**PROMPT**
How many lines below include the string "begin"? State the number alone.

(Collected data)
Start of Block
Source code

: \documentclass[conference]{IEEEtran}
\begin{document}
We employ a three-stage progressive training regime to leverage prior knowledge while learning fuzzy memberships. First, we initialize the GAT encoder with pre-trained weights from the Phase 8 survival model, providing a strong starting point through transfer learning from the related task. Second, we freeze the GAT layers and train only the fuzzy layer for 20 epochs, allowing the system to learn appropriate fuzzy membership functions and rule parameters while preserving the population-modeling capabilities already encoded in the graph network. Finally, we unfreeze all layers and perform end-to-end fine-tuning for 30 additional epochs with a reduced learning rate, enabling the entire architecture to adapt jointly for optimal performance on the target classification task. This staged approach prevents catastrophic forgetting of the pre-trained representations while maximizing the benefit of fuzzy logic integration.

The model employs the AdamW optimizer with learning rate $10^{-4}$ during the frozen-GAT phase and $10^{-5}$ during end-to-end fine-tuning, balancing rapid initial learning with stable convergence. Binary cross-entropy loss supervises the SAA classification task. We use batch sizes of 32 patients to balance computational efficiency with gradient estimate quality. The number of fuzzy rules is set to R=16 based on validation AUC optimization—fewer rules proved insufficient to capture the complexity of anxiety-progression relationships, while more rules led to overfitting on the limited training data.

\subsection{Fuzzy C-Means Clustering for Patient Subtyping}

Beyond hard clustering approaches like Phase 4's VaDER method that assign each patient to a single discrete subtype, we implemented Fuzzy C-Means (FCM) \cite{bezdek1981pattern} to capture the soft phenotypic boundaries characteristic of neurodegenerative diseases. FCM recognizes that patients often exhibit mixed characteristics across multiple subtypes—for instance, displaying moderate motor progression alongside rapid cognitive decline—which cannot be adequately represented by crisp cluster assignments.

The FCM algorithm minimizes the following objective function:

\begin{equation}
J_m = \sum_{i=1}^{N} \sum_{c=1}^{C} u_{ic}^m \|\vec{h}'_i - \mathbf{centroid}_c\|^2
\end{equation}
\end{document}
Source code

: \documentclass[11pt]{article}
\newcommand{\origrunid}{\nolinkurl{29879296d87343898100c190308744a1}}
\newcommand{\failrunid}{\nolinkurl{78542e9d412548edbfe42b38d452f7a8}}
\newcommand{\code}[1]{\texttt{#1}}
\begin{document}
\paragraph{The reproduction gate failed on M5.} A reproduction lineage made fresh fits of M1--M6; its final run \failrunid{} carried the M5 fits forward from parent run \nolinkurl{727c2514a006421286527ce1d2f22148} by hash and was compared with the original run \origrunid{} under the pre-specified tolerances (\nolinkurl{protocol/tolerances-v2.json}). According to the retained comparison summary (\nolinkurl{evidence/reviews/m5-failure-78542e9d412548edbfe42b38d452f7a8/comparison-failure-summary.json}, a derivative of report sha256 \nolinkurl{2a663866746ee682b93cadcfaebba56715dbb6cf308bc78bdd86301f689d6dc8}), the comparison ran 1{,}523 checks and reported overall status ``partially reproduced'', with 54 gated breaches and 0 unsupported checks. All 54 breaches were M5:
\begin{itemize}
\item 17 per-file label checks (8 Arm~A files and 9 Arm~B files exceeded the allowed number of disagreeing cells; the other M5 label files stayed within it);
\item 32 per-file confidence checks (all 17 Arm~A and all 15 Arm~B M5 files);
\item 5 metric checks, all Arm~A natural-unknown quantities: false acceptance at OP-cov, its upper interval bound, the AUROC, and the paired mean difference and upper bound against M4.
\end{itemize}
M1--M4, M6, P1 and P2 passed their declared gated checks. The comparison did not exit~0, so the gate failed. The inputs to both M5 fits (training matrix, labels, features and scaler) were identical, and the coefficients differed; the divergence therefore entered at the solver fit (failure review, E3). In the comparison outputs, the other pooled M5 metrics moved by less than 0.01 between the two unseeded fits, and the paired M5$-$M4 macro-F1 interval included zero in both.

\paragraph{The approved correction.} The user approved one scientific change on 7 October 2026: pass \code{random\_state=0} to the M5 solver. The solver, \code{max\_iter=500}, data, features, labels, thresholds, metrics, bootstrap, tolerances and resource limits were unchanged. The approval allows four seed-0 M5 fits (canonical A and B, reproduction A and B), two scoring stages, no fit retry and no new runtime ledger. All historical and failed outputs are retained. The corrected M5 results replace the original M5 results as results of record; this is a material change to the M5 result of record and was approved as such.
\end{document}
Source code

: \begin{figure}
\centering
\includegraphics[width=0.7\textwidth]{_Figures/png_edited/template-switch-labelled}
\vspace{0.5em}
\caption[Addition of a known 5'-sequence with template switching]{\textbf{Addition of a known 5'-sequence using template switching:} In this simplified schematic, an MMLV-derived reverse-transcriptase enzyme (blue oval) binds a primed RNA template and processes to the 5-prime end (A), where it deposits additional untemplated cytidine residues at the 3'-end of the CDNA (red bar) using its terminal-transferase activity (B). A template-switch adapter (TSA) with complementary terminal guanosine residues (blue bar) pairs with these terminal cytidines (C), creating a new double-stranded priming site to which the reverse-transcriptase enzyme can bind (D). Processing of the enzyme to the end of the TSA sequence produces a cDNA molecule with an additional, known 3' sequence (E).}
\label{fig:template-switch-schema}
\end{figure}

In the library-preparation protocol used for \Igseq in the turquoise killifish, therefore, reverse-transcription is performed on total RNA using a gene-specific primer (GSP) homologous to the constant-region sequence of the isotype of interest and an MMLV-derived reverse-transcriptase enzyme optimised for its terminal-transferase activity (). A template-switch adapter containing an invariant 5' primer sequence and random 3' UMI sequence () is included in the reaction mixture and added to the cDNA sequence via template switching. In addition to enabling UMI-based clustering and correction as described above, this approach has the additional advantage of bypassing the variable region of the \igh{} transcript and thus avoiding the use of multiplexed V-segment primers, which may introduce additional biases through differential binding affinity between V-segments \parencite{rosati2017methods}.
End of Block
**RESPONSE**
5